You can configure the component by using one of the following methods:
  • Machine Learning Platform for AI (PAI) console
    Tab Parameter Description
    Fields Setting Columns to Convert The names of the columns that need to be converted.
    Reserved Columns The names of the columns that do not need to be converted.
    KV Delimiter The delimiter used between keys and values. Colons (:) are used by default.
    KV Pair Delimiter The delimiter used between key-value pairs. Commas (,) are used by default.
    Parameters Setting Convert Columns to IDs Specifies whether to convert the columns into IDs. Valid values:
    • Yes
    • No
    Tuning Cores The number of cores. The system automatically allocates the cores used for training based on the volume of input data.
    Memory Size The memory size of each core. The system automatically allocates the memory size based on the volume of input data. Unit: MB.
  • PAI command
    PAI -name TableToKV
        -project algo_public
        -DinputTableName=maple_tabletokv_basic_input
        -DoutputTableName=maple_tabletokv_basic_output
        -DselectedColNames=col0,col1,col2
        -DappendColNames=rowid;
    Parameter Required Description Default value
    inputTableName Yes The name of the input table. No default value
    inputTablePartitions No The partitions selected from the input table for training. Specify this parameter in the Partition_name=value format or

    the name1=value1/name2=value2; format (multi-level partitions).
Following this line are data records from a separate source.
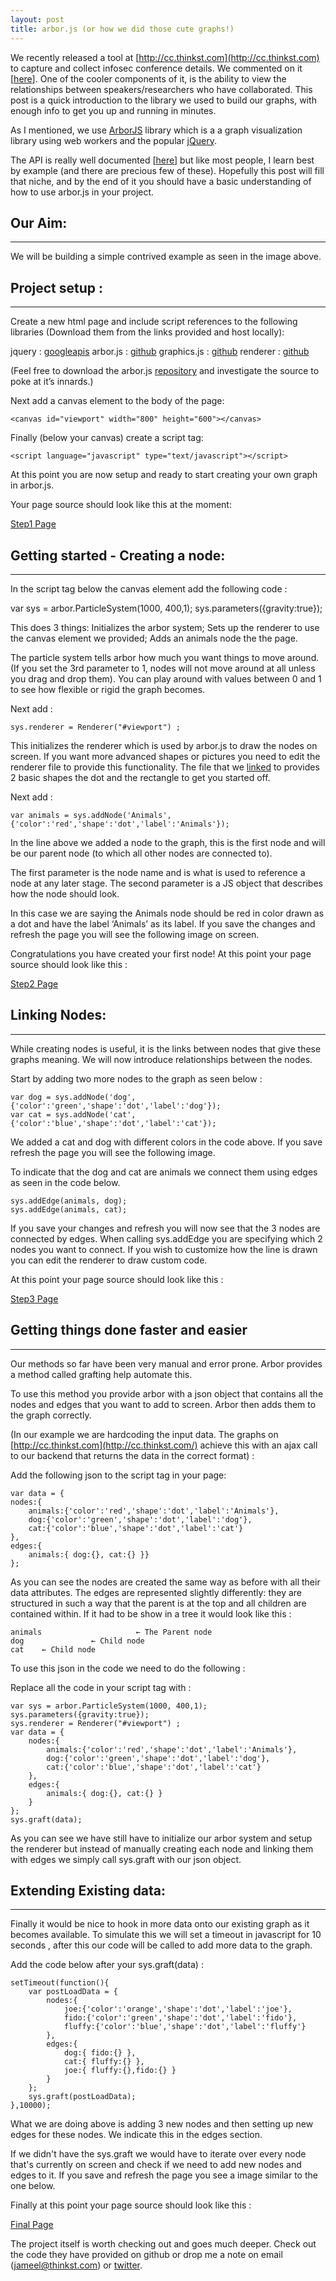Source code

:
 ```yaml
---
layout: post
title: arbor.js (or how we did those cute graphs!) 
---
```


We recently released a tool at [http://cc.thinkst.com](http://cc.thinkst.com) to 
capture and collect infosec conference details. We commented on it [[here](http://blog.thinkst.com/2011/05/computersecurity-conference-collecting.html)]. 
One of the cooler components of it, is the ability to view the relationships 
between speakers/researchers who have collaborated. This post is a quick 
introduction to the library we used to build our graphs, with enough info 
to get you up and running in minutes.

As I mentioned, we use [ArborJS](http://arborjs.org/) library which is a a graph visualization library 
using web workers and the popular [jQuery](http://jquery.com/).

The API is really well documented [[here](http://arborjs.org/reference)] but like most people, I learn best by 
example (and there are precious few of these). Hopefully this post will fill 
that niche, and by the end of it you should have a basic understanding of how to use arbor.js in your project.

## Our Aim:
* * * 

We will be building a simple contrived example as seen in the image above.

## Project setup :
* * *

Create a new html page and include script references to the following libraries 
(Download them from the links provided and host locally):

jquery : [googleapis](https://ajax.googleapis.com/ajax/libs/jquery/1.4.4/jquery.min.js)
arbor.js : [github](https://raw.github.com/samizdatco/arbor/master/lib/arbor.js)
graphics.js : [github](https://raw.github.com/samizdatco/arbor/master/demos/_/graphics.js)
renderer : [github](https://raw.github.com/samizdatco/arbor/master/demos/halfviz/src/renderer.js)

(Feel free to download the arbor.js [repository](https://github.com/samizdatco/arbor) and investigate the source to poke at it’s innards.)


Next add a canvas element to the body of the page:

    <canvas id="viewport" width="800" height="600"></canvas>

Finally (below your canvas) create a script tag:

    <script language="javascript" type="text/javascript"></script>


At this point you are now setup and ready to start creating your own graph in arbor.js.

Your page source should look like this at the moment:

[Step1 Page](https://gist.github.com/1036344/372f96bc3efd344f274a1440e2a4f3ff07d9f87d)

## Getting started - Creating a node:
* * *

In the script tag below the canvas element add the following code :

var sys = arbor.ParticleSystem(1000, 400,1);
sys.parameters({gravity:true});


This does 3 things:
Initializes the arbor system;
Sets up the renderer to use the canvas element we provided;
Adds an animals node the the page.


The particle system tells arbor how much you want things to move around. (If you set the 3rd parameter 
to 1, nodes will not move around at all unless you drag and drop them). You can play around with values 
between 0 and 1 to see how flexible or rigid the graph becomes.

Next add :

    sys.renderer = Renderer("#viewport") ;

This initializes the renderer which is used by arbor.js to draw the nodes on screen. If you want more 
advanced shapes or pictures you need to edit the renderer file to provide this functionality. The 
file that we [linked](https://raw.github.com/samizdatco/arbor/master/demos/halfviz/src/renderer.js) to provides 2 basic shapes the dot and the rectangle to get you started off.

Next add :

    var animals = sys.addNode('Animals',{'color':'red','shape':'dot','label':'Animals'});

In the line above we added a node to the graph, this is the first node and will be our parent node 
(to which all other nodes are connected to).

The first parameter is the node name and is what is used to reference a node at any later stage. 
The second parameter is a JS object that describes how the node should look.

In this case we are saying the Animals node should be red in color drawn as a dot and have the 
label ‘Animals’ as its label. If you save the changes and refresh the page you will see the following image on screen.

Congratulations you have created your first node!
At this point your page source should look like this :

[Step2 Page](https://gist.github.com/1036344/76be0e4b700249e6910d61add6c92ca3932cd0bc)

## Linking Nodes:
* * *

While creating nodes is useful, it is the links between nodes that give these graphs meaning. 
We will now introduce relationships between the nodes.

Start by adding two more nodes to the graph as seen below :

    var dog = sys.addNode('dog',{'color':'green','shape':'dot','label':'dog'});
    var cat = sys.addNode('cat',{'color':'blue','shape':'dot','label':'cat'});

We added a cat and dog with different colors in the code above. If you save refresh the page 
you will see the following image.

To indicate that the dog and cat are animals we connect them using edges as seen in the code below.

    sys.addEdge(animals, dog);
    sys.addEdge(animals, cat);

If you save your changes and refresh you will now see that the 3 nodes are connected by edges. When 
calling sys.addEdge you are specifying which 2 nodes you want to connect. If you wish to customize 
how the line is drawn you can edit the renderer to draw custom code.

At this point your page source should look like this :

[Step3 Page](https://gist.github.com/1036344/09e62e1ef429c6887b5a416d9b4f0bf5befbc70b)

## Getting things done faster and easier
* * *

Our methods so far have been very manual and error prone. Arbor provides a method called grafting help automate this.

To use this method you provide arbor with a json object that contains all the nodes and edges that you want to 
add to screen. Arbor then adds them to the graph correctly.

(In our example we are hardcoding the input data. The graphs on [http://cc.thinkst.com](http://cc.thinkst.com/) achieve this with an ajax 
call to our backend that returns the data in the correct format) :

Add the following json to the script tag in your page:

    var data = {
    nodes:{
        animals:{'color':'red','shape':'dot','label':'Animals'},
        dog:{'color':'green','shape':'dot','label':'dog'},
        cat:{'color':'blue','shape':'dot','label':'cat'}
    },
    edges:{
        animals:{ dog:{}, cat:{} }}
    };

As you can see the nodes are created the same way as before with all their data attributes. The edges are 
represented slightly differently: they are structured in such a way that the parent is at the top and all 
children are contained within. If it had to be show in a tree it would look like this :

    animals                     ← The Parent node
    dog               ← Child node
    cat    ← Child node

To use this json in the code we need to do the following :

Replace all the code in your script tag with :

    var sys = arbor.ParticleSystem(1000, 400,1);
    sys.parameters({gravity:true});
    sys.renderer = Renderer("#viewport") ;
    var data = {
        nodes:{
            animals:{'color':'red','shape':'dot','label':'Animals'},
            dog:{'color':'green','shape':'dot','label':'dog'},
            cat:{'color':'blue','shape':'dot','label':'cat'}
        },
        edges:{
            animals:{ dog:{}, cat:{} }
        }
    };
    sys.graft(data);

As you can see we have still have to initialize our arbor system and setup the renderer but instead of 
manually creating each node and linking them with edges we simply call sys.graft with our json object.

## Extending Existing data:
* * *

Finally it would be nice to hook in more data onto our existing graph as it becomes available. To simulate 
this we will set a timeout in javascript for 10 seconds , after this our code will be called to add more data to the graph.

Add the code below after your sys.graft(data) :

    setTimeout(function(){
        var postLoadData = {
            nodes:{
                joe:{'color':'orange','shape':'dot','label':'joe'},
                fido:{'color':'green','shape':'dot','label':'fido'},
                fluffy:{'color':'blue','shape':'dot','label':'fluffy'}
            },
            edges:{
                dog:{ fido:{} },
                cat:{ fluffy:{} },
                joe:{ fluffy:{},fido:{} }
            }
        };
        sys.graft(postLoadData);
    },10000);

What we are doing above is adding 3 new nodes and then setting up new edges for these nodes. We indicate this in the edges section.

If we didn't have the sys.graft we would have to iterate over every node that's currently on screen and 
check if we need to add new nodes and edges to it. If you save and refresh the page you see a image similar to the one below.

Finally at this point your page source should look like this :

[Final Page](https://gist.github.com/1036344/01df1354ada1de2c0cc0b0b916cd4117ff14bf47)

The project itself is worth checking out and goes much deeper. Check out the code they have provided on github or drop me a note on email (jameel@thinkst.com) or [twitter](http://twitter.com/RC1140).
    If you specify multiple partitions, separate them with commas (,).

    All partitions
    selectedColNames No The names of the selected columns for conversion. The data types of the selected columns must be BIGINT or DOUBLE. Full table
    appendColNames No The names of the columns that you want to reserve. The specified columns are retained in their original formats. No default value
    outputTableName Yes The name of the output table after conversion. No default value
    kvDelimiter No The delimiter used between keys and values. :
    itemDelimiter No The delimiter used between key-value pairs. ,
    convertColToIndexId No Specifies whether to convert columns into IDs. Valid values:
    • 1: Yes
    • 0: No
    0
    inputKeyMapTableName No The name of the input index table.

    This parameter is valid only when convertColToIndexId is set to 1. If this parameter is not specified, the system automatically calculates a set of IDs.

    ""
    outputKeyMapTableName Determined by convertColToIndexId The name of the output index table. This parameter is required only when convertColToIndexId is set to 1. No default value
    lifecycle No The lifecycle of the output table. The value of this parameter must be a positive integer. No default value
    coreNum No The number of cores. The value of this parameter must be a positive integer. Valid values: [1,9999]. This parameter is used with memSizePerCore. Automatically allocated
    memSizePerCore No The memory size of each core. Unit: MB. The value of this parameter must be a positive integer. Valid values: [1024,64 × 1024]. Automatically allocated

Example 1

  • Data generation
    rowid kv
    0 col0:1,col1:1.1,col2:2
    1 col0:0,col1:1.2,col2:3
    2 col0:1,col1:2.3
    3 col0:1,col1:0.0,col2:4
  • PAI command
    PAI -name TableToKV
        -project algo_public
        -DinputTableName=maple_tabletokv_basic_input
        -DoutputTableName=maple_tabletokv_basic_output
        -DselectedColNames=col0,col1,col2
        -DappendColNames=rowid;
  • Output
    Output table maple_tabletokv_basic_output
    rowid:bigint kv:string
    0 1:1.1,2:2
    1 1:1.2,2:3
    2 1:2.3
    3 1:0.0,2:4

Example 2

  • PAI command
    PAI -name TableToKV
        -project projectxlib4 -DinputTableName=maple_tabletokv_basic_input
        -DoutputTableName=maple_tabletokv_basic_output
        -DselectedColNames=col0,col1,col2 -DappendColNames=rowid
        -DconvertColToIndexId=1
        -DinputKeyMapTableName=maple_test_tabletokv_basic_map_input
        -DoutputKeyMapTableName=maple_test_tabletokv_basic_map_output;
  • Output
    Output table maple_test_tabletokv_basic_map_output
    col_name:string col_index:string col_datatype:string
    col1 1 bigint
    col2 2 double